**TASK INSTRUCTIONS**: Every line below from the one containing "Мы идем примерно" through the one containing "Продвигаемся вперед. За" must be transcribed exactly. Omit all lines outside that stretch.

• • • •

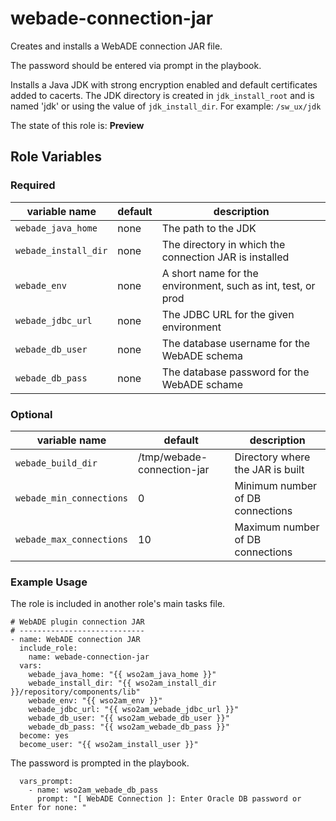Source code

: # webade-connection-jar

Creates and installs a WebADE connection JAR file.  

The password should be entered via prompt in the playbook.

Installs a Java JDK with strong encryption enabled and default certificates added to cacerts.  The JDK directory is created in `jdk_install_root` and is named 'jdk' or using the value of `jdk_install_dir`.  For example: `/sw_ux/jdk`

The state of this role is: **Preview**


## Role Variables

### Required

| variable name     | default | description |
| ------------------|---------|-------------|
| `webade_java_home` | none | The path to the JDK |
| `webade_install_dir` | none | The directory in which the connection JAR is installed |
| `webade_env` | none | A short name for the environment, such as int, test, or prod |
| `webade_jdbc_url` | none | The JDBC URL for the given environment |
| `webade_db_user` | none | The database username for the WebADE schema |
| `webade_db_pass` | none | The database password for the WebADE schame |


### Optional
| variable name     | default | description |
| ------------------|---------|-------------|
| `webade_build_dir` | /tmp/webade-connection-jar | Directory where the JAR is built |
| `webade_min_connections` | 0 | Minimum number of DB connections |
| `webade_max_connections` | 10 | Maximum number of DB connections |


### Example Usage
The role is included in another role's main tasks file.

```
# WebADE plugin connection JAR
# ----------------------------
- name: WebADE connection JAR
  include_role:
    name: webade-connection-jar
  vars:
    webade_java_home: "{{ wso2am_java_home }}"
    webade_install_dir: "{{ wso2am_install_dir }}/repository/components/lib"
    webade_env: "{{ wso2am_env }}"
    webade_jdbc_url: "{{ wso2am_webade_jdbc_url }}"
    webade_db_user: "{{ wso2am_webade_db_user }}"
    webade_db_pass: "{{ wso2am_webade_db_pass }}"
  become: yes
  become_user: "{{ wso2am_install_user }}"
```
The password is prompted in the playbook.
```
  vars_prompt:
    - name: wso2am_webade_db_pass
      prompt: "[ WebADE Connection ]: Enter Oracle DB password or Enter for none: "
```
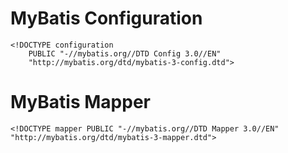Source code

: # MyBatis Configuration

```
<!DOCTYPE configuration
	PUBLIC "-//mybatis.org//DTD Config 3.0//EN"
	"http://mybatis.org/dtd/mybatis-3-config.dtd">
```

# MyBatis Mapper

```
<!DOCTYPE mapper PUBLIC "-//mybatis.org//DTD Mapper 3.0//EN" "http://mybatis.org/dtd/mybatis-3-mapper.dtd">
```
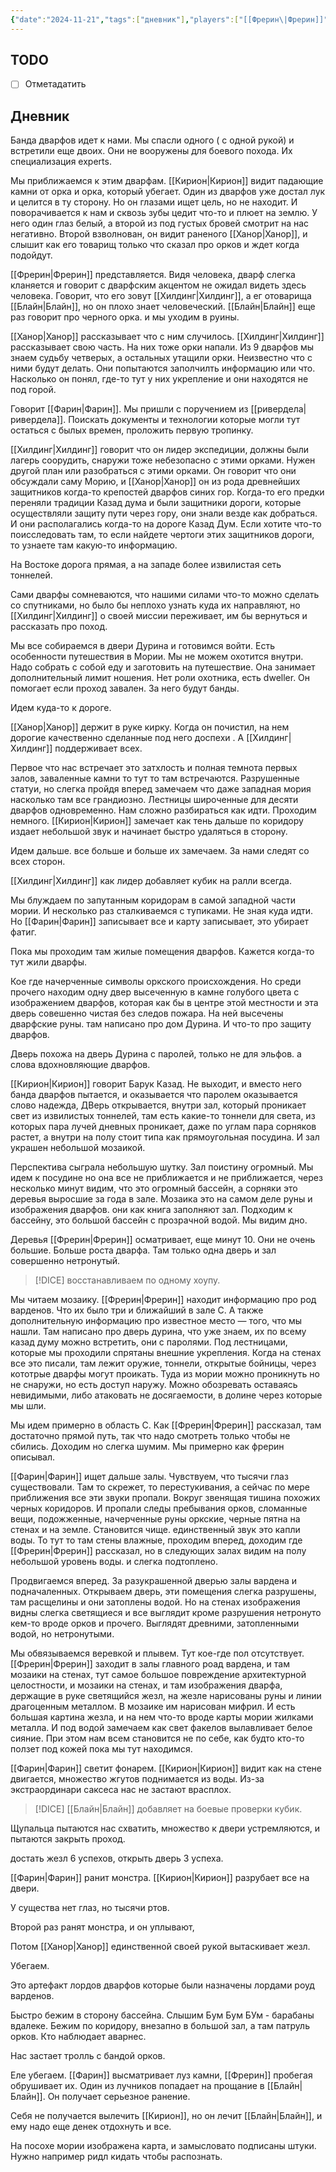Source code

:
 ```yaml
---
{"date":"2024-11-21","tags":["дневник"],"players":["[[Фрерин\|Фрерин]]","[[Фарин\|Фарин]]","[[Кирион\|Кирион]]"],"campaign":"The Dream of the Mountains","world-date":"16 августа 2965","world-time-start":"7:16","dg-publish":true,"previous-session":"[[14 ноября 2024]]","next-session":null,"permalink":"/21-noyabrya-2024/","dgPassFrontmatter":true}
---
```



## TODO
- [ ] Отметадатить

## Дневник
Банда дварфов идет к нами. Мы спасли одного ( с одной рукой) и встретили еще двоих. Они не вооружены для боевого похода. Их специализация experts.

Мы приближаемся к этим дварфам. [[Кирион\|Кирион]] видит падающие камни от орка и орка, который убегает. Один из дварфов уже достал лук и целится в ту сторону. Но он глазами ищет цель, но не находит. И поворачивается к нам и сквозь зубы цедит что-то и плюет на землю. У него один глаз белый, а второй из под густых бровей смотрит на нас негативно. Второй взволнован, он видит раненого [[Ханор\|Ханор]], и слышит как его товарищ только что сказал про орков и ждет когда подойдут. 

[[Фрерин\|Фрерин]] представляется. Видя человека, дварф слегка кланяется и говорит с дварфским акцентом не ожидал видеть здесь человека. Говорит, что его зовут [[Хилдинг\|Хилдинг]], а ег отоварища [[Блайн\|Блайн]], но он плохо знает человеческий. [[Блайн\|Блайн]] еще раз говорит про черного орка. и мы уходим в руины.

[[Ханор\|Ханор]] рассказывает что с ним случилось. [[Хилдинг\|Хилдинг]] рассказывает свою часть. На них тоже орки напали. Из 9 дварфов мы знаем судьбу четверых, а остальных утащили орки. Неизвестно что с ними будут делать. Они попытаются заполчилть информацию или что. Насколько он понял, где-то тут у них укрепление и они находятся не под горой. 

Говорит [[Фарин\|Фарин]]. Мы пришли с поручением из [[ривердела\|ривердела]]. Поискать документы и технологии которые могли тут остаться с былых времен, проложить первую тропинку. 

[[Хилдинг\|Хилдинг]] говорит что он лидер экспедиции, должны были лагерь соорудить, снаружи тоже небезопасно с этими орками. Нужен другой план или разобраться с этими орками. Он говорит что они обсуждали саму Морию, и [[Ханор\|Ханор]] он из рода древнейших защитников когда-то крепостей дварфов синих гор. Когда-то его предки переняли традиции Казад дума и были защитники дороги, которые осуществляли защиту пути через гору, они знали везде как добраться. И они располагались когда-то на дороге Казад Дум. Если хотите что-то поисследовать там, то если найдете чертоги этих защитников дороги, то узнаете там какую-то информацию. 

На Востоке дорога прямая, а на западе более извилистая сеть тоннелей.

Сами дварфы сомневаются, что нашими силами что-то можно сделать со спутниками, но было бы неплохо узнать куда их направляют, но [[Хилдинг\|Хилдинг]] о своей миссии переживает, им бы вернуться и рассказать про поход. 

Мы все собираемся в двери Дурина и готовимся войти. Есть особенности путешествия в Мории. Мы не можем охотится внутри. Надо собрать с собой еду и заготовить на путешествие. Она занимает дополнительный лимит ношения. Нет роли охотника, есть dweller. Он помогает если проход завален.  За него будут банды. 

Идем куда-то к дороге. 

[[Ханор\|Ханор]] держит в руке кирку. Когда он почистил, на нем дорогие качественно сделанные под него доспехи . А [[Хилдинг\|Хилдинг]] поддерживает всех.

Первое что нас встречает это затхлость и полная темнота первых залов, заваленные камни то тут то там встречаются. Разрушенные статуи, но слегка пройдя вперед замечаем что даже западная мория насколько там все грандиозно. Лестницы широченные для десяти дварфов одновременно. Нам сложно разбираться как идти. Проходим немного. [[Кирион\|Кирион]] замечает как тень дальше по коридору издает небольшой звук и начинает быстро удаляться в сторону.

Идем дальше. все больше и больше их замечаем. За нами следят со всех сторон.

[[Хилдинг\|Хилдинг]] как лидер добавляет кубик на ралли всегда. 

Мы блуждаем по запутанным коридорам в самой западной части мории. И несколько раз сталкиваемся с тупиками. Не зная куда идти. Но [[Фарин\|Фарин]] записывает все и карту записывает, это убирает фатиг. 

Пока мы проходим там жилые помещения дварфов. Кажется когда-то тут жили дварфы. 

Кое где начерченные символы оркского происхождения. Но среди прочего находим одну двер высеченную в камне голубого цвета с изображением дварфов, которая как бы в центре этой местности и эта дверь совешенно чистая без следов пожара. На ней высечены дварфские руны. там написано про дом Дурина. И что-то про защиту дварфов. 

Дверь похожа на дверь Дурина с паролей, только не для эльфов. а слова вдохновляющие дварфов. 

[[Кирион\|Кирион]] говорит Барук Казад. Не выходит, и вместо него банда дварфов пытается, и оказывается что паролем оказывается слово надежда, ДВерь открывается, внутри зал, который проникает свет из извилистых тоннелей, там есть какие-то тоннели для света, из которых пара лучей дневных проникает, даже по углам пара сорняков растет, а внутри на полу стоит типа как прямоугольная посудина. И зал украшен небольшой мозаикой. 

Перспектива сыграла небольшую шутку. Зал поистину огромный. Мы идем к посудине но она все не приближается и не приближается, через несколько минут видим, что это огромный бассейн, а сорняки это деревья выросшие за года в зале. Мозаика это на самом деле руны и изображения дварфов. они как книга заполняют зал. Подходим к бассейну, это большой бассейн с прозрачной водой. Мы видим дно. 

Деревья [[Фрерин\|Фрерин]] осматривает, еще минут 10. Они не очень большие. Больше роста дварфа. Там только одна дверь и зал совершенно нетронутый. 

> [!DICE] восстанавливаем по одному хоупу. 

Мы читаем мозаику. [[Фрерин\|Фрерин]] находит информацию про род варденов. Что их было три и ближайший в зале C. А также дополнительную информацию про известное место — того, что мы нашли. Там написано про дверь дурина, что уже знаем, их по всему казад думу можно встретить, они с паролями. Под лестницами, которые мы проходили спрятаны внешние укрепления. Когда на стенах все это писали, там лежит оружие, тоннели, открытые бойницы, через кототрые дварфы могут проикать. Туда из мории можно проникнуть но не снаружи, но есть доступ наружу. Можно обозревать оставаясь невидимыми, либо атаковать не досягаемости, в долине через которые мы шли. 

Мы идем примерно в область С. Как [[Фрерин\|Фрерин]] рассказал, там достаточно прямой путь, так что надо смотреть только чтобы не сбились. Доходим но слегка шумим. Мы примерно как фрерин описывал. 

[[Фарин\|Фарин]] ищет дальше залы. Чувствуем, что тысячи глаз существовали. Там то скрежет, то перестукивания, а сейчас по мере приближения все эти звуки пропали. Вокруг звенящая тишина похожих черных коридоров. И пропали следы пребывания орков, сломанные вещи, подожженные, начерченные руны оркские, черные пятна на стенах и на земле. Становится чище. единственный звук это капли воды. То тут то там стены влажные, проходим вперед, доходим где [[Фрерин\|Фрерин]] рассказал, но в следующих залах видим на полу небольшой уровень воды. и слегка подтоплено.

Продвигаемся вперед. За разукрашенной дверью залы вардена и подначаленных. Открываем дверь, эти помещения слегка разрушены, там расщелины и они затоплены водой. Но на стенах изображения видны слегка светящиеся и все выглядит кроме разрушения нетронуто кем-то вроде орков и прочего. Выглядят древними, затопленными водой, но нетронутыми. 

Мы обвязываемся веревкой и плывем. Тут кое-где пол отсутствует. [[Фрерин\|Фрерин]] заходит в залы главного роад вардена, и там мозаики на стенах, тут самое большое повреждение архитектурной целостности, и мозаики на стенах, и там изображения дварфа, держащие в руке светящийся жезл, на жезле нарисованы руны и линии драгоценным металлом. В мозаике им нарисован мифрил. И есть большая картина жезла, и на нем что-то вроде карты мории жилками металла. И под водой замечаем как свет факелов вылавливает белое сияние. При этом нам всем становится не по себе, как будто кто-то ползет под кожей пока мы тут находимся. 

[[Фарин\|Фарин]] светит фонарем. [[Кирион\|Кирион]] видит как на стене двигается, множество жгутов поднимается из воды. Из-за экстраординари саксеса нас не застают врасплох. 

> [!DICE] [[Блайн\|Блайн]] добавляет на боевые проверки кубик. 

Щупальца пытаются нас схватить, множество к двери устремляются, и пытаются закрыть проход. 

достать жезл 6 успехов, открыть дверь 3 успеха.

[[Фарин\|Фарин]] ранит монстра. [[Кирион\|Кирион]] разрубает все на двери.

У существа нет глаз, но тысячи ртов.

Второй раз ранят монстра, и он уплывают,

Потом [[Ханор\|Ханор]] единственной своей рукой вытаскивает жезл. 

Убегаем. 

Это артефакт лордов дварфов которые были назначены лордами роуд варденов.

Быстро бежим в сторону бассейна. Слышим Бум Бум БУм - барабаны вдалеке. 
Бежим по коридору, внезапно в большой зал, а там патруль орков. Кто наблюдает аварнес. 

Нас застает тролль с бандой орков. 

Еле убегаем. [[Фарин]] высматривает луз камни, [[Фрерин]] пробегая обрушивает их. Один из лучников попадает на прощание в [[Блайн\|Блайн]]. Он получает серьезное ранение. 

Себя не получается вылечить [[Кирион]], но он лечит [[Блайн\|Блайн]], и ему надо еще денек отдохнуть и все. 

На посохе мории изображена карта, и замысловато подписаны штуки. Нужно например ридл кидать чтобы распознать.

• • • •

**EXERCISE RESULT**:
Мы идем примерно в область С. Как [[Фрерин\|Фрерин]] рассказал, там достаточно прямой путь, так что надо смотреть только чтобы не сбились. Доходим но слегка шумим. Мы примерно как фрерин описывал. 

[[Фарин\|Фарин]] ищет дальше залы. Чувствуем, что тысячи глаз существовали. Там то скрежет, то перестукивания, а сейчас по мере приближения все эти звуки пропали. Вокруг звенящая тишина похожих черных коридоров. И пропали следы пребывания орков, сломанные вещи, подожженные, начерченные руны оркские, черные пятна на стенах и на земле. Становится чище. единственный звук это капли воды. То тут то там стены влажные, проходим вперед, доходим где [[Фрерин\|Фрерин]] рассказал, но в следующих залах видим на полу небольшой уровень воды. и слегка подтоплено.

Продвигаемся вперед. За разукрашенной дверью залы вардена и подначаленных. Открываем дверь, эти помещения слегка разрушены, там расщелины и они затоплены водой. Но на стенах изображения видны слегка светящиеся и все выглядит кроме разрушения нетронуто кем-то вроде орков и прочего. Выглядят древними, затопленными водой, но нетронутыми. 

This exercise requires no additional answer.